Stored data:
╔══
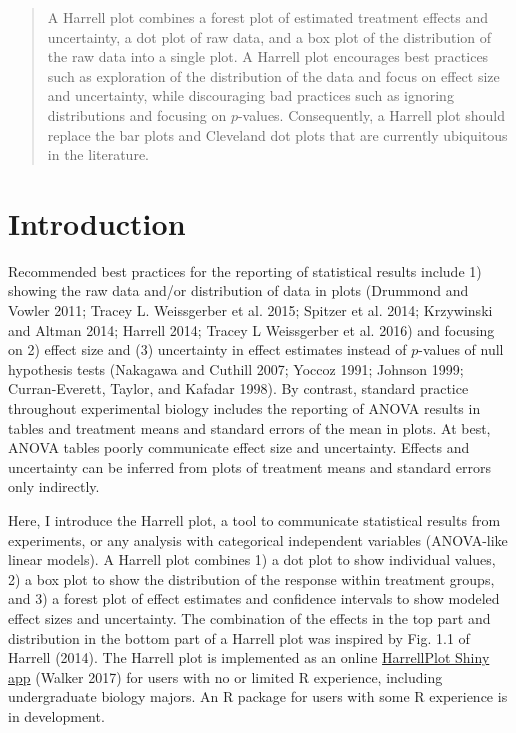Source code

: \documentclass[]{article}
\author[1,2]{Jeffrey A. Walker}
\affil[1]{walker@maine.edu}
\affil[2]{Department of Biological Sciences, University of Southern Maine, 70 Falmouth Street, Portland, ME 04103}
\date{1 April 2018}
\theoremstyle{definition}
\theoremstyle{definition}
\theoremstyle{definition}
\theoremstyle{remark}
\begin{document}
\maketitle
\begin{abstract}
A Harrell plot combines a forest plot of estimated treatment effects and
uncertainty, a dot plot of raw data, and a box plot of the distribution
of the raw data into a single plot. A Harrell plot encourages best
practices such as exploration of the distribution of the data and focus
on effect size and uncertainty, while discouraging bad practices such as
ignoring distributions and focusing on \(p\)-values. Consequently, a
Harrell plot should replace the bar plots and Cleveland dot plots that
are currently ubiquitous in the literature.
\end{abstract}


\section*{Introduction}\label{introduction}

Recommended best practices for the reporting of statistical results
include 1) showing the raw data and/or distribution of data in plots
(Drummond and Vowler 2011; Tracey L. Weissgerber et al. 2015; Spitzer et
al. 2014; Krzywinski and Altman 2014; Harrell 2014; Tracey L Weissgerber
et al. 2016) and focusing on 2) effect size and (3) uncertainty in
effect estimates instead of \(p\)-values of null hypothesis tests
(Nakagawa and Cuthill 2007; Yoccoz 1991; Johnson 1999; Curran-Everett,
Taylor, and Kafadar 1998). By contrast, standard practice throughout
experimental biology includes the reporting of ANOVA results in tables
and treatment means and standard errors of the mean in plots. At best,
ANOVA tables poorly communicate effect size and uncertainty. Effects and
uncertainty can be inferred from plots of treatment means and standard
errors only indirectly.

Here, I introduce the Harrell plot, a tool to communicate statistical
results from experiments, or any analysis with categorical independent
variables (ANOVA-like linear models). A Harrell plot combines 1) a dot
plot to show individual values, 2) a box plot to show the distribution
of the response within treatment groups, and 3) a forest plot of effect
estimates and confidence intervals to show modeled effect sizes and
uncertainty. The combination of the effects in the top part and
distribution in the bottom part of a Harrell plot was inspired by Fig.
1.1 of Harrell (2014). The Harrell plot is implemented as an online
\href{https://middleprofessor.shinyapps.io/HarrellPlot/}{HarrellPlot
Shiny app} (Walker 2017) for users with no or limited R experience,
including undergraduate biology majors. An R package for users with some
R experience is in development.
\end{document}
╚══
→ **The problem**: Pull each line containing the word "such" out of the data above.

→ **Solved problem**:
practices such as exploration of the distribution of the data and focus
on effect size and uncertainty, while discouraging bad practices such as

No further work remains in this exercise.